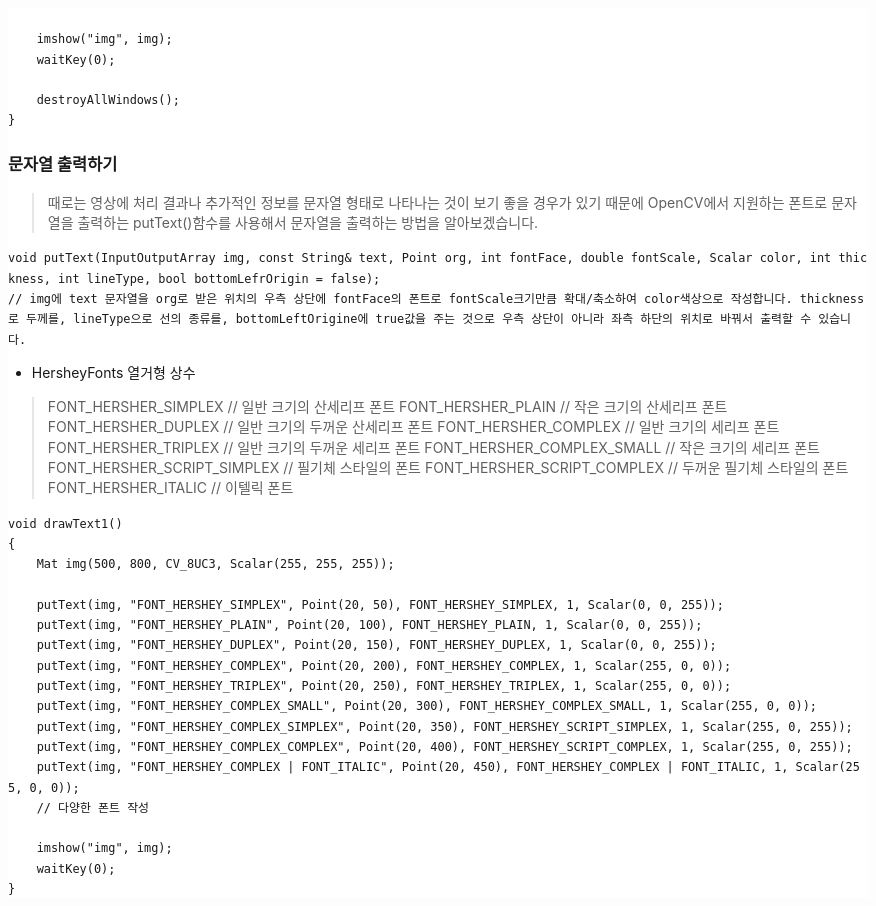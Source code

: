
```

    imshow("img", img);
    waitKey(0);
    
    destroyAllWindows();
}
```





### 문자열 출력하기

> 때로는 영상에 처리 결과나 추가적인 정보를 문자열 형태로 나타나는 것이 보기 좋을 경우가 있기 때문에 OpenCV에서 지원하는 폰트로 문자열을 출력하는 putText()함수를 사용해서 문자열을 출력하는 방법을 알아보겠습니다.

```
void putText(InputOutputArray img, const String& text, Point org, int fontFace, double fontScale, Scalar color, int thickness, int lineType, bool bottomLefrOrigin = false);
// img에 text 문자열을 org로 받은 위치의 우측 상단에 fontFace의 폰트로 fontScale크기만큼 확대/축소하여 color색상으로 작성합니다. thickness로 두께를, lineType으로 선의 종류를, bottomLeftOrigine에 true값을 주는 것으로 우측 상단이 아니라 좌측 하단의 위치로 바꿔서 출력할 수 있습니다.
```

+ HersheyFonts 열거형 상수
> FONT_HERSHER_SIMPLEX // 일반 크기의 산세리프 폰트
> FONT_HERSHER_PLAIN // 작은 크기의 산세리프 폰트
> FONT_HERSHER_DUPLEX // 일반 크기의 두꺼운 산세리프 폰트
> FONT_HERSHER_COMPLEX // 일반 크기의 세리프 폰트
> FONT_HERSHER_TRIPLEX // 일반 크기의 두꺼운 세리프 폰트
> FONT_HERSHER_COMPLEX_SMALL // 작은 크기의 세리프 폰트
> FONT_HERSHER_SCRIPT_SIMPLEX // 필기체 스타일의 폰트
> FONT_HERSHER_SCRIPT_COMPLEX // 두꺼운 필기체 스타일의 폰트
> FONT_HERSHER_ITALIC // 이텔릭 폰트

```
void drawText1()
{
    Mat img(500, 800, CV_8UC3, Scalar(255, 255, 255));
    
    putText(img, "FONT_HERSHEY_SIMPLEX", Point(20, 50), FONT_HERSHEY_SIMPLEX, 1, Scalar(0, 0, 255));
    putText(img, "FONT_HERSHEY_PLAIN", Point(20, 100), FONT_HERSHEY_PLAIN, 1, Scalar(0, 0, 255));
    putText(img, "FONT_HERSHEY_DUPLEX", Point(20, 150), FONT_HERSHEY_DUPLEX, 1, Scalar(0, 0, 255));
    putText(img, "FONT_HERSHEY_COMPLEX", Point(20, 200), FONT_HERSHEY_COMPLEX, 1, Scalar(255, 0, 0));
    putText(img, "FONT_HERSHEY_TRIPLEX", Point(20, 250), FONT_HERSHEY_TRIPLEX, 1, Scalar(255, 0, 0));
    putText(img, "FONT_HERSHEY_COMPLEX_SMALL", Point(20, 300), FONT_HERSHEY_COMPLEX_SMALL, 1, Scalar(255, 0, 0));
    putText(img, "FONT_HERSHEY_COMPLEX_SIMPLEX", Point(20, 350), FONT_HERSHEY_SCRIPT_SIMPLEX, 1, Scalar(255, 0, 255));
    putText(img, "FONT_HERSHEY_COMPLEX_COMPLEX", Point(20, 400), FONT_HERSHEY_SCRIPT_COMPLEX, 1, Scalar(255, 0, 255));
    putText(img, "FONT_HERSHEY_COMPLEX | FONT_ITALIC", Point(20, 450), FONT_HERSHEY_COMPLEX | FONT_ITALIC, 1, Scalar(255, 0, 0));
    // 다양한 폰트 작성
    
    imshow("img", img);
    waitKey(0);
}
```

Task description
An exact copy of the material is required, minus the pictures.

Written solution
Source code

:
```

    imshow("img", img);
    waitKey(0);
    
    destroyAllWindows();
}
```





### 문자열 출력하기

> 때로는 영상에 처리 결과나 추가적인 정보를 문자열 형태로 나타나는 것이 보기 좋을 경우가 있기 때문에 OpenCV에서 지원하는 폰트로 문자열을 출력하는 putText()함수를 사용해서 문자열을 출력하는 방법을 알아보겠습니다.

```
void putText(InputOutputArray img, const String& text, Point org, int fontFace, double fontScale, Scalar color, int thickness, int lineType, bool bottomLefrOrigin = false);
// img에 text 문자열을 org로 받은 위치의 우측 상단에 fontFace의 폰트로 fontScale크기만큼 확대/축소하여 color색상으로 작성합니다. thickness로 두께를, lineType으로 선의 종류를, bottomLeftOrigine에 true값을 주는 것으로 우측 상단이 아니라 좌측 하단의 위치로 바꿔서 출력할 수 있습니다.
```

+ HersheyFonts 열거형 상수
> FONT_HERSHER_SIMPLEX // 일반 크기의 산세리프 폰트
> FONT_HERSHER_PLAIN // 작은 크기의 산세리프 폰트
> FONT_HERSHER_DUPLEX // 일반 크기의 두꺼운 산세리프 폰트
> FONT_HERSHER_COMPLEX // 일반 크기의 세리프 폰트
> FONT_HERSHER_TRIPLEX // 일반 크기의 두꺼운 세리프 폰트
> FONT_HERSHER_COMPLEX_SMALL // 작은 크기의 세리프 폰트
> FONT_HERSHER_SCRIPT_SIMPLEX // 필기체 스타일의 폰트
> FONT_HERSHER_SCRIPT_COMPLEX // 두꺼운 필기체 스타일의 폰트
> FONT_HERSHER_ITALIC // 이텔릭 폰트

```
void drawText1()
{
    Mat img(500, 800, CV_8UC3, Scalar(255, 255, 255));
    
    putText(img, "FONT_HERSHEY_SIMPLEX", Point(20, 50), FONT_HERSHEY_SIMPLEX, 1, Scalar(0, 0, 255));
    putText(img, "FONT_HERSHEY_PLAIN", Point(20, 100), FONT_HERSHEY_PLAIN, 1, Scalar(0, 0, 255));
    putText(img, "FONT_HERSHEY_DUPLEX", Point(20, 150), FONT_HERSHEY_DUPLEX, 1, Scalar(0, 0, 255));
    putText(img, "FONT_HERSHEY_COMPLEX", Point(20, 200), FONT_HERSHEY_COMPLEX, 1, Scalar(255, 0, 0));
    putText(img, "FONT_HERSHEY_TRIPLEX", Point(20, 250), FONT_HERSHEY_TRIPLEX, 1, Scalar(255, 0, 0));
    putText(img, "FONT_HERSHEY_COMPLEX_SMALL", Point(20, 300), FONT_HERSHEY_COMPLEX_SMALL, 1, Scalar(255, 0, 0));
    putText(img, "FONT_HERSHEY_COMPLEX_SIMPLEX", Point(20, 350), FONT_HERSHEY_SCRIPT_SIMPLEX, 1, Scalar(255, 0, 255));
    putText(img, "FONT_HERSHEY_COMPLEX_COMPLEX", Point(20, 400), FONT_HERSHEY_SCRIPT_COMPLEX, 1, Scalar(255, 0, 255));
    putText(img, "FONT_HERSHEY_COMPLEX | FONT_ITALIC", Point(20, 450), FONT_HERSHEY_COMPLEX | FONT_ITALIC, 1, Scalar(255, 0, 0));
    // 다양한 폰트 작성
    
    imshow("img", img);
    waitKey(0);
}
```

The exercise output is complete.